Welcome to my personal homepage! I'm currently employed as a Staff Data Scientist at Schibsted in Stockholm, Sweden.

I have a passion for data analysis with Python and R and in my spare time enjoy travelling, playing tennis and chess and listening to post-rock.

Recent Projects

Readability of scientific texts is decreasing over time

Readability of scientific texts

In a dataset of over 700,000 scientific abstracts from 1881 to 2015, we have found that the readability of scientific texts is steadily declining. Our article was published in the open access journal eLife and was covered in international media (see e.g., Nature News and The Wire) as well as various blogs (e.g., Neuroskeptic). All the source code to reproduce the analyses in the published article is available in this Github repository.

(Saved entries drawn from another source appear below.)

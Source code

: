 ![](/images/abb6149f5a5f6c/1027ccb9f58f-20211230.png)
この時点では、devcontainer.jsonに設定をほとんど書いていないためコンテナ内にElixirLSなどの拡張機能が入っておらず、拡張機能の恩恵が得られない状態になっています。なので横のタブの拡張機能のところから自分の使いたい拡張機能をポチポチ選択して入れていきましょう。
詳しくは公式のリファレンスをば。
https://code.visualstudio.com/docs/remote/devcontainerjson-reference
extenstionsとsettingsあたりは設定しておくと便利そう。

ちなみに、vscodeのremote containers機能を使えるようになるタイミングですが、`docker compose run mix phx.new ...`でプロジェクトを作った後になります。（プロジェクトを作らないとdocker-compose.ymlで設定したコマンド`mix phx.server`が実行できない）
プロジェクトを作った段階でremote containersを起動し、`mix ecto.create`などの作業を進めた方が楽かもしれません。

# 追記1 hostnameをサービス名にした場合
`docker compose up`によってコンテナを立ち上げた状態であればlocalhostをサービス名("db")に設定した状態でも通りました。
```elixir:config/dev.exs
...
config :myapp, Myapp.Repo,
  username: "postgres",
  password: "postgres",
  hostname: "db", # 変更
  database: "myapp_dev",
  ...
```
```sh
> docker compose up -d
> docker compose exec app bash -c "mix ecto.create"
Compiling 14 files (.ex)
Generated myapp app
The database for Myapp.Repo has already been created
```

Letterboxd Movie/User Recommender

Letterboxd Movie/User Recommender

I've built a movie and user recommender system for users of the social network movie site Letterboxd. On this site, users who have rated a sufficient amount of movies (currently about 100+) could search for their Letterboxd username and get recommendations for movies and users based on their own movie ratings. Recommendations for a random user can also be given.

Semantic similarity between biomedical journals

Semantic similarity of scientific journals

Based on the abstracts we have obtained from 123 scientific journals I have used the cortical.io API to construct a semantic fingerprint for each journal and built an interactive comparison matrix using Bokeh in Python. More information on this project and a Jupyter notebook with the source code can be found in this Github repository.

Example of Drift Diffusion modelling

Modelling of latent decision processes based on reaction times and accuracy

In my PhD I have been using computational models such as Reinforcement Learning and Drift Diffusion models in combination with neuroimaging analyses to make inferences about the decision processes underlying adaptation to errors. Results from these studies are described for example in these two articles with an emphasis on Drift Diffusion modelling and Reinforcement Learning modelling

BIDS pipeline

Standardized neuroimaging preprocessing with Docker/Singularity containers using BIDS tools

During my time as a post-doc at KI I've built up an fMRI preprocessing and quality control pipeline based on Singularity/Docker containers for large-scale analysis of dynamic functional connectivity in chronic pain. Here are links to a high level tutorial and a more in-depth step by step guide.